Please state how many lines of the listing contain the word "olympic", giving the number by itself.

(Beginning of TASK INPUT)

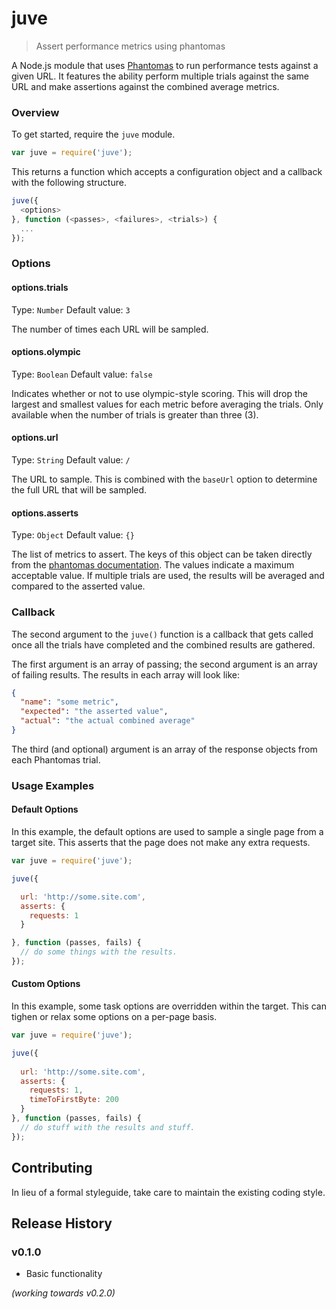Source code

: # juve

> Assert performance metrics using phantomas

A Node.js module that uses [Phantomas]() to run performance tests against a given URL. It features the ability perform multiple trials against the same URL and make assertions against the combined average metrics.

### Overview
To get started, require the `juve` module.

```js
var juve = require('juve');
```

This returns a function which accepts a configuration object and a callback with the following structure.

```js
juve({
  <options>
}, function (<passes>, <failures>, <trials>) {
  ...
});
```


### Options

#### options.trials
Type: `Number`
Default value: `3`

The number of times each URL will be sampled.

#### options.olympic
Type: `Boolean`
Default value: `false`

Indicates whether or not to use olympic-style scoring. This will drop the largest and smallest values for each metric before averaging the trials. Only available when the number of trials is greater than three (3).

#### options.url
Type: `String`
Default value: `/`

The URL to sample. This is combined with the `baseUrl` option to determine the full URL that will be sampled. 

#### options.asserts
Type: `Object`
Default value: `{}`

The list of metrics to assert. The keys of this object can be taken directly from the [phantomas documentation](https://github.com/macbre/phantomas#metrics). The values indicate a maximum acceptable value. If multiple trials are used, the results will be averaged and compared to the asserted value.

### Callback
The second argument to the `juve()` function is a callback that gets called once all the trials have completed and the combined results are gathered.

The first argument is an array of passing; the second argument is an array of failing results. The results in each array will look like:

```json
{
  "name": "some metric",
  "expected": "the asserted value",
  "actual": "the actual combined average"
}
```

The third (and optional) argument is an array of the response objects from each Phantomas trial.

### Usage Examples

#### Default Options
In this example, the default options are used to sample a single page from a target site. This asserts that the page does not make any extra requests.

```js
var juve = require('juve');

juve({

  url: 'http://some.site.com',
  asserts: {
    requests: 1
  }

}, function (passes, fails) {
  // do some things with the results.
});
```

#### Custom Options
In this example, some task options are overridden within the target. This can tighen or relax some options on a per-page basis.

```js
var juve = require('juve');

juve({
  
  url: 'http://some.site.com',
  asserts: {
    requests: 1,
    timeToFirstByte: 200
  }
}, function (passes, fails) {
  // do stuff with the results and stuff.
});
```

## Contributing
In lieu of a formal styleguide, take care to maintain the existing coding style.

## Release History

### v0.1.0
- Basic functionality

_(working towards v0.2.0)_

(End of TASK INPUT)

_RESPONSE BELOW:_ 2